--- Task input Enclosed Below ---

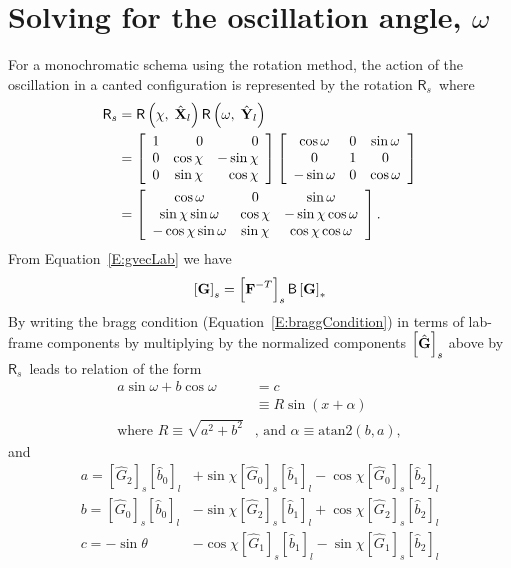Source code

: \documentclass[12pt,letterpaper,final]{amsart}
\newcommand{\mbm}[1]{\ensuremath{\mbox{\boldmath$#1$}}}
\newcommand{\rmats}{\ensuremath{\mathsf{R}_s}}
\newcommand{\bmat}{\ensuremath{\mathsf{B}}}
\newcommand{\gvec}{\ensuremath{\mbm{\mathrm{G}}}}
\newcommand{\ghat}{\ensuremath{\hat{\mbm{\mathrm{G}}}}}
\newcommand{\defgrad}{\ensuremath{\mbm{\mathrm{F}}}}
\newcommand{\Xl}{\ensuremath{\hat{\mbm{\mathrm{X}}}_l}}
\newcommand{\Yl}{\ensuremath{\hat{\mbm{\mathrm{Y}}}_l}}
\newcommand{\labcomps}[1]{\left[#1\right]_l}
\newcommand{\samcomps}[1]{\left[#1\right]_s}
\newcommand{\rcpcomps}[1]{\left[#1\right]_*}
\newcommand{\eqnref}[1]{Equation~\ref{#1}}
\newcommand{\cow}{\ensuremath{\cos\omega}}
\newcommand{\siw}{\ensuremath{\sin\omega}}
\newcommand{\cox}{\ensuremath{\cos\chi}}
\newcommand{\six}{\ensuremath{\sin\chi}}
\newcommand{\hgZ}{\ensuremath{\hat{G}_0}}
\newcommand{\hgO}{\ensuremath{\hat{G}_1}}
\newcommand{\hgT}{\ensuremath{\hat{G}_2}}
\newcommand{\hbZ}{\ensuremath{\hat{b}_0}}
\newcommand{\hbO}{\ensuremath{\hat{b}_1}}
\newcommand{\hbT}{\ensuremath{\hat{b}_2}}
\newcommand{\rmat}[2]{\ensuremath{\mathsf{R}\left(#1,\;#2\right)}}
\begin{document}
\section{Solving for the oscillation angle, $\omega$}\label{S:oscill}
For a monochromatic schema using the rotation method, the action of the oscillation in a canted configuration is represented by the rotation \rmats\, where
\begin{align}
	\rmats &= \rmat{\chi}{\Xl}\rmat{\omega}{\Yl} \label{E:rmats} \\
	&= \left[\begin{array}{rrr}1&0&0\\0&\cox&-\six\\0&\six&\cox\end{array}\right]
	   \left[\begin{array}{ccc}\cow&0&\siw\\0&1&0\\-\siw&0&\cow\end{array}\right] \nonumber\\
	&= \left[\begin{array}{ccc} 
	       \cow     &  0   &      \siw \\
	       \six\siw & \cox & -\six\cow \\
	      -\cox\siw & \six &   \cox\cow
	   \end{array}\right] . \nonumber
\end{align}
From \eqnref{E:gvecLab} we have
\begin{equation}
    \samcomps{\gvec} = \samcomps{\defgrad^{-T}}\bmat\rcpcomps{\gvec} \label{E:ghatInSamp}
\end{equation}
By writing the bragg condition (\eqnref{E:braggCondition}) in terms of lab-frame components by multiplying by the normalized components $\samcomps{\ghat}$ above by \rmats\ leads to relation of the form 
\begin{align}
    a \siw + b \cow &= c \label{E:trig}\\
                    &\equiv R\sin{\left(x+\alpha\right)} \label{E:identity}\\
                    \mbox{where } R\equiv\sqrt{a^2 + b^2} &\mbox{, and } \alpha\equiv\mathrm{atan2}(b, a),
\end{align}
and 
\begin{align}
    a = \samcomps{\hgT}\labcomps{\hbZ} &+ \six\samcomps{\hgZ}\labcomps{\hbO} - \cox\samcomps{\hgZ}\labcomps{\hbT}\\
    b = \samcomps{\hgZ}\labcomps{\hbZ} &- \six\samcomps{\hgT}\labcomps{\hbO} + \cox\samcomps{\hgT}\labcomps{\hbT}\\
    c =                  -\sin{\theta} &- \cox\samcomps{\hgO}\labcomps{\hbO} - \six\samcomps{\hgO}\labcomps{\hbT}
\end{align}
\end{document}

--- End of Enclosed Task input ---

- _Exercise details_
With the images excluded, output every record verbatim.

- _Output_
Source code

: \documentclass[12pt,letterpaper,final]{amsart}
\newcommand{\mbm}[1]{\ensuremath{\mbox{\boldmath$#1$}}}
\newcommand{\rmats}{\ensuremath{\mathsf{R}_s}}
\newcommand{\bmat}{\ensuremath{\mathsf{B}}}
\newcommand{\gvec}{\ensuremath{\mbm{\mathrm{G}}}}
\newcommand{\ghat}{\ensuremath{\hat{\mbm{\mathrm{G}}}}}
\newcommand{\defgrad}{\ensuremath{\mbm{\mathrm{F}}}}
\newcommand{\Xl}{\ensuremath{\hat{\mbm{\mathrm{X}}}_l}}
\newcommand{\Yl}{\ensuremath{\hat{\mbm{\mathrm{Y}}}_l}}
\newcommand{\labcomps}[1]{\left[#1\right]_l}
\newcommand{\samcomps}[1]{\left[#1\right]_s}
\newcommand{\rcpcomps}[1]{\left[#1\right]_*}
\newcommand{\eqnref}[1]{Equation~\ref{#1}}
\newcommand{\cow}{\ensuremath{\cos\omega}}
\newcommand{\siw}{\ensuremath{\sin\omega}}
\newcommand{\cox}{\ensuremath{\cos\chi}}
\newcommand{\six}{\ensuremath{\sin\chi}}
\newcommand{\hgZ}{\ensuremath{\hat{G}_0}}
\newcommand{\hgO}{\ensuremath{\hat{G}_1}}
\newcommand{\hgT}{\ensuremath{\hat{G}_2}}
\newcommand{\hbZ}{\ensuremath{\hat{b}_0}}
\newcommand{\hbO}{\ensuremath{\hat{b}_1}}
\newcommand{\hbT}{\ensuremath{\hat{b}_2}}
\newcommand{\rmat}[2]{\ensuremath{\mathsf{R}\left(#1,\;#2\right)}}
\begin{document}
\section{Solving for the oscillation angle, $\omega$}\label{S:oscill}
For a monochromatic schema using the rotation method, the action of the oscillation in a canted configuration is represented by the rotation \rmats\, where
\begin{align}
	\rmats &= \rmat{\chi}{\Xl}\rmat{\omega}{\Yl} \label{E:rmats} \\
	&= \left[\begin{array}{rrr}1&0&0\\0&\cox&-\six\\0&\six&\cox\end{array}\right]
	   \left[\begin{array}{ccc}\cow&0&\siw\\0&1&0\\-\siw&0&\cow\end{array}\right] \nonumber\\
	&= \left[\begin{array}{ccc} 
	       \cow     &  0   &      \siw \\
	       \six\siw & \cox & -\six\cow \\
	      -\cox\siw & \six &   \cox\cow
	   \end{array}\right] . \nonumber
\end{align}
From \eqnref{E:gvecLab} we have
\begin{equation}
    \samcomps{\gvec} = \samcomps{\defgrad^{-T}}\bmat\rcpcomps{\gvec} \label{E:ghatInSamp}
\end{equation}
By writing the bragg condition (\eqnref{E:braggCondition}) in terms of lab-frame components by multiplying by the normalized components $\samcomps{\ghat}$ above by \rmats\ leads to relation of the form 
\begin{align}
    a \siw + b \cow &= c \label{E:trig}\\
                    &\equiv R\sin{\left(x+\alpha\right)} \label{E:identity}\\
                    \mbox{where } R\equiv\sqrt{a^2 + b^2} &\mbox{, and } \alpha\equiv\mathrm{atan2}(b, a),
\end{align}
and 
\begin{align}
    a = \samcomps{\hgT}\labcomps{\hbZ} &+ \six\samcomps{\hgZ}\labcomps{\hbO} - \cox\samcomps{\hgZ}\labcomps{\hbT}\\
    b = \samcomps{\hgZ}\labcomps{\hbZ} &- \six\samcomps{\hgT}\labcomps{\hbO} + \cox\samcomps{\hgT}\labcomps{\hbT}\\
    c =                  -\sin{\theta} &- \cox\samcomps{\hgO}\labcomps{\hbO} - \six\samcomps{\hgO}\labcomps{\hbT}
\end{align}
\end{document}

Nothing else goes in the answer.